Dr Willett, who refuses to date the madness of Charles Ward as far back as even this, is cautious in attempting to explain these horrors. He has, he declares, certain theories of his own; and limits his positive statements to a peculiar kind of negation. ‘I will not,’ he says, ‘state who or what I believe perpetrated these attacks and murders, but I will declare that Charles Ward was innocent of them. I have reason to be sure he was ignorant of the taste of blood, as indeed his continued anaemic decline and increasing pallor prove better than any verbal argument. Ward meddled with terrible things, but he has paid for it, and he was never a monster or a villain. As for now, I don’t like to think. A change came, and I’m content to believe that the old Charles Ward died with it. His soul did, anyhow, for that mad flesh that vanished from Waite’s hospital had another.’

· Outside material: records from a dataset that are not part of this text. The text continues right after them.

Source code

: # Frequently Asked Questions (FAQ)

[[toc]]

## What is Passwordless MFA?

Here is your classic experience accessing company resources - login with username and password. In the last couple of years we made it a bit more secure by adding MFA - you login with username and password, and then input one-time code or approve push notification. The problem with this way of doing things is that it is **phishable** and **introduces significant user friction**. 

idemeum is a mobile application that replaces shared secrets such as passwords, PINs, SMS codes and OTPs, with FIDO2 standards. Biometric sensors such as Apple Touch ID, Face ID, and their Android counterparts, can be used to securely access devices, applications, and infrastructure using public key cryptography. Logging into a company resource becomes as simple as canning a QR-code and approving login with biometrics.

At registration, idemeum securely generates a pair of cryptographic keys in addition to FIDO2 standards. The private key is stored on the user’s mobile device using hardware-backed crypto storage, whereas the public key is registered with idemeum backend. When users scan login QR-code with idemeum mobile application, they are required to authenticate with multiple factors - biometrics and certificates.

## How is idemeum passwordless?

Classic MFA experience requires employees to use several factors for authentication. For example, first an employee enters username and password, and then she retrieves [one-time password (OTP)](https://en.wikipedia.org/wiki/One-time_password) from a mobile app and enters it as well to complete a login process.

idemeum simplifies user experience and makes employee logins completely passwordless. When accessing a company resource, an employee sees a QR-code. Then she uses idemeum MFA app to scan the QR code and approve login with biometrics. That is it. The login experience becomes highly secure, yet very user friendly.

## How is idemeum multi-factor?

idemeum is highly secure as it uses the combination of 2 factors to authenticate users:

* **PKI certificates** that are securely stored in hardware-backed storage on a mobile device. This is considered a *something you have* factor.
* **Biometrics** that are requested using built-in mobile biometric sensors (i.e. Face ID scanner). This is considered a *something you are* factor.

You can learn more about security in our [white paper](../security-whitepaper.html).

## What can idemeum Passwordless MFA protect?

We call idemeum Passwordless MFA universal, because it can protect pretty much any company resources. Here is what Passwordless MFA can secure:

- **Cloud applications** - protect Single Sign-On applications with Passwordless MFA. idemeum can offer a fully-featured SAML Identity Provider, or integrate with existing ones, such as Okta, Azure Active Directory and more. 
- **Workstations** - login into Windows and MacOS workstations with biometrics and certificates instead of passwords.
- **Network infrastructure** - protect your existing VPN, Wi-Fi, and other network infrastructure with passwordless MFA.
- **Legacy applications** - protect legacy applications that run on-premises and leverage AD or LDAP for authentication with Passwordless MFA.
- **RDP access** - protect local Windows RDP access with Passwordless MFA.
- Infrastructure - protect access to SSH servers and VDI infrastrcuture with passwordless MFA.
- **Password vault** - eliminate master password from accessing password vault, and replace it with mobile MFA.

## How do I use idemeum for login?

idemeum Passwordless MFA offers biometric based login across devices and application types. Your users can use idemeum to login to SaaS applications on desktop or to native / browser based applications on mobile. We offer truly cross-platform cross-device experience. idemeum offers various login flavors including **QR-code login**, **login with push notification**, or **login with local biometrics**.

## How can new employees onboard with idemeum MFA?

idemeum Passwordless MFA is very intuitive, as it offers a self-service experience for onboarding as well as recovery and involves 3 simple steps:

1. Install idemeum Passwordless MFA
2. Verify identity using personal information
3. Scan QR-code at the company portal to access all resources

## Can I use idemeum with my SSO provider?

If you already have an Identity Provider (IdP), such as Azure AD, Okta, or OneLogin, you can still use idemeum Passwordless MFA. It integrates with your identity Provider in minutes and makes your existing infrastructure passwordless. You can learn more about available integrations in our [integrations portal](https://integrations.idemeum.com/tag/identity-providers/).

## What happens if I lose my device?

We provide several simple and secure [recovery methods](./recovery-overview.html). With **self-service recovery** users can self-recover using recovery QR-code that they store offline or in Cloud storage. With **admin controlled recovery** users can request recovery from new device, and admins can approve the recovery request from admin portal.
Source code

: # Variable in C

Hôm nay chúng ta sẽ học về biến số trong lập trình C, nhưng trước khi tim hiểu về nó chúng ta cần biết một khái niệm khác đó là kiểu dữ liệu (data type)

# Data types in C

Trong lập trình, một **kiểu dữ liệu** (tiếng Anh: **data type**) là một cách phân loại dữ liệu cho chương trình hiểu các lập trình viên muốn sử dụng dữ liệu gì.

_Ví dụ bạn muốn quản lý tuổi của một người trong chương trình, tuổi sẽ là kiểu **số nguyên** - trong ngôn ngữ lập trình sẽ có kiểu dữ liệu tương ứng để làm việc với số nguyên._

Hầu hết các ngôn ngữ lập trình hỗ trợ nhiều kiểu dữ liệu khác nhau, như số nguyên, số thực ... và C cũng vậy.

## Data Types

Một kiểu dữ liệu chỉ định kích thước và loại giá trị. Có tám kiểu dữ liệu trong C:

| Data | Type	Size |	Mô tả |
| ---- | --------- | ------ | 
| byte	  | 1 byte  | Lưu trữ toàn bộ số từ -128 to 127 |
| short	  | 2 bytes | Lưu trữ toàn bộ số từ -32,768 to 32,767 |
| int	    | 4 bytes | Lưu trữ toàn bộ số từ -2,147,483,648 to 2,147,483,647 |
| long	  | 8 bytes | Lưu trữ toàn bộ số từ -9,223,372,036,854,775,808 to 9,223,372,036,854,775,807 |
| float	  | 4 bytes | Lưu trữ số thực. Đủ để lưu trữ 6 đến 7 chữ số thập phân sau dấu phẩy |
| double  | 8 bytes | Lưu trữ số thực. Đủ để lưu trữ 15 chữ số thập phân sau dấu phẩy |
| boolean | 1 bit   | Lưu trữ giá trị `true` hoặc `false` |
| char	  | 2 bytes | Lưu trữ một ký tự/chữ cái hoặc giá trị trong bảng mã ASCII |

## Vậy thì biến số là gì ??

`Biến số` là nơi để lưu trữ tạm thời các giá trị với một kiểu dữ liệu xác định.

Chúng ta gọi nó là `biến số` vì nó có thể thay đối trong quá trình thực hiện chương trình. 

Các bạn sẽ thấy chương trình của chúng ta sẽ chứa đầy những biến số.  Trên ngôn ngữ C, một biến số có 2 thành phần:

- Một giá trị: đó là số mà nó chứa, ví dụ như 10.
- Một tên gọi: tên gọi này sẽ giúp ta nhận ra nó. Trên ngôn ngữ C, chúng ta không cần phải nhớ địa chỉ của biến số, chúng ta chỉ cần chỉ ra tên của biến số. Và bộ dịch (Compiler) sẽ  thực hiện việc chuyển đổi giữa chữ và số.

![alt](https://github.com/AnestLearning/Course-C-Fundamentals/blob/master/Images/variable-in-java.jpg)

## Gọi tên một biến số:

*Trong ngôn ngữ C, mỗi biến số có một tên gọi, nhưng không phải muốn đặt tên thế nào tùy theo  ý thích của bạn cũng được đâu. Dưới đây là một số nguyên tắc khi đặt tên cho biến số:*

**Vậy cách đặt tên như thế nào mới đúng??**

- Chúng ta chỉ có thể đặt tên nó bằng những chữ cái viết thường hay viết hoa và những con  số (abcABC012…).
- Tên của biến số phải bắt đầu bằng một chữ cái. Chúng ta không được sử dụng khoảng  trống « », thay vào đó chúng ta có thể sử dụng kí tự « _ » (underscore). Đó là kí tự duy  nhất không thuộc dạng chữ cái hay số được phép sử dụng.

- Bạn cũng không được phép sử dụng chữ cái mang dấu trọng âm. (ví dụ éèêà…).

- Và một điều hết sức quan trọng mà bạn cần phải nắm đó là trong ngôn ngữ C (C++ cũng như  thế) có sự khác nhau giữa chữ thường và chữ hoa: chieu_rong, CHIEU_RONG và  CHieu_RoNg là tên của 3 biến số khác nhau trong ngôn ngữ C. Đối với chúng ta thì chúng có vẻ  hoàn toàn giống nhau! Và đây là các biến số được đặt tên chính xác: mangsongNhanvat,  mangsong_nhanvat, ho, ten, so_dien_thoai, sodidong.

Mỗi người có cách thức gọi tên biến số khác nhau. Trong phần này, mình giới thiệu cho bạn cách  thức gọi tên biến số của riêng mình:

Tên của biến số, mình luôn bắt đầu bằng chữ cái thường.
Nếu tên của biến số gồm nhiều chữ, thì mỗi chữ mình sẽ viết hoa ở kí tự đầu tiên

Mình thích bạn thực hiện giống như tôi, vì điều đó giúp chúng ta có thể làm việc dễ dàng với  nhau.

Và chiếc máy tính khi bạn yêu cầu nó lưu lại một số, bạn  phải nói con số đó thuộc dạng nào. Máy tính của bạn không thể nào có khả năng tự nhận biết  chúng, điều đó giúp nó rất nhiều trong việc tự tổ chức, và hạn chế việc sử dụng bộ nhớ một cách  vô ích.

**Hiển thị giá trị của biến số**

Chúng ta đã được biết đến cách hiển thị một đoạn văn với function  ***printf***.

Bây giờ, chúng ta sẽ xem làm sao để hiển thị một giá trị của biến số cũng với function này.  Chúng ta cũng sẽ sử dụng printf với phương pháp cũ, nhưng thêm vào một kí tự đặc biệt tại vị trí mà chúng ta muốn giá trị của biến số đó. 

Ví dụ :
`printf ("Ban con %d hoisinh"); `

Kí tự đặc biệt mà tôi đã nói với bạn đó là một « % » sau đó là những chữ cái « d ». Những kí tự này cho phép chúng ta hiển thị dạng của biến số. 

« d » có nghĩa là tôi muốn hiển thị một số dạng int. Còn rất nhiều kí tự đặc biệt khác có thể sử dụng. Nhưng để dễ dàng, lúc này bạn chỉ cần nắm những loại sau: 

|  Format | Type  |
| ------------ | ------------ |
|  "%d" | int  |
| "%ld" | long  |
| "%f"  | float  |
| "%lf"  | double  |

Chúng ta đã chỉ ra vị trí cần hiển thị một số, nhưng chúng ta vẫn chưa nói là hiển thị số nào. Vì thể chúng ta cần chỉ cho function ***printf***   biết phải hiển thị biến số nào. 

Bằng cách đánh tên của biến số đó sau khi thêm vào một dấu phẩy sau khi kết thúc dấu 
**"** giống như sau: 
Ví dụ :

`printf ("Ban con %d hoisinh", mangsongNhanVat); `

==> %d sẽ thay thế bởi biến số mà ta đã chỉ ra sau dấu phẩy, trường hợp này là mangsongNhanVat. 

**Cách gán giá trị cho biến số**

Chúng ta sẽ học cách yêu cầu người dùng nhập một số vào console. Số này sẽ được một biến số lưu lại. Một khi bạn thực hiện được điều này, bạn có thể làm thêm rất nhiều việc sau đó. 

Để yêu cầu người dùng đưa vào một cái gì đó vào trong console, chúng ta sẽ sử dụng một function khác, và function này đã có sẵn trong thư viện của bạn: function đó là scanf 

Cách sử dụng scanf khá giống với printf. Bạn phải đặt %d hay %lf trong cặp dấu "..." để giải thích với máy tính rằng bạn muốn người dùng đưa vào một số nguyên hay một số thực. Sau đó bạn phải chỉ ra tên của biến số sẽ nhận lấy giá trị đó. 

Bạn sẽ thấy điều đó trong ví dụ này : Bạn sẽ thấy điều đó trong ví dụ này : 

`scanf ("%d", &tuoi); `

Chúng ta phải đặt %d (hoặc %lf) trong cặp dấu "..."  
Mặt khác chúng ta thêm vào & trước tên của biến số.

Willett speaks with authority, for he was often at the Ward home attending Mrs Ward, whose nerves had begun to snap under the strain. Her nocturnal listening had bred some morbid hallucinations which she confided to the doctor with hesitancy, and which he ridiculed in talking to her, although they made him ponder deeply when alone. These delusions always concerned the faint sounds which she fancied she heard in the attic laboratory and bedroom, and emphasised the occurrences of muffled sighs
and sobbings at the most impossible times. Early in July Willett ordered Mrs Ward to Atlantic City for an indefinite recuperative sojourn, and cautioned both Mr Ward and the haggard and elusive Charles to write her only cheering letters. It is probably to this enforced and reluctant escape that she owes her life and continued sanity.
II
Not long after his mother’s departure Charles Ward began negotiating for the Pawtuxet bungalow. It was a squalid little wooden edifice with a concrete garage, perched high on the sparsely settled bank of the river slightly above Rhodes, but for some odd reason the youth would have nothing else. He gave the real-estate agencies no peace till one of them secured it for him at an exorbitant price from a somewhat reluctant owner, and as soon as it was vacant he took possession under cover of darkness, transporting in a great closed van the entire contents of his attic laboratory, including the books both weird and modern which he had borrowed from his study. He had this van loaded in the black small hours, and his father recalls only a drowsy realisation of stifled oaths and stamping feet on the night the goods were taken away. After that Charles moved back to his own quarters on the third floor, and never haunted the attic again.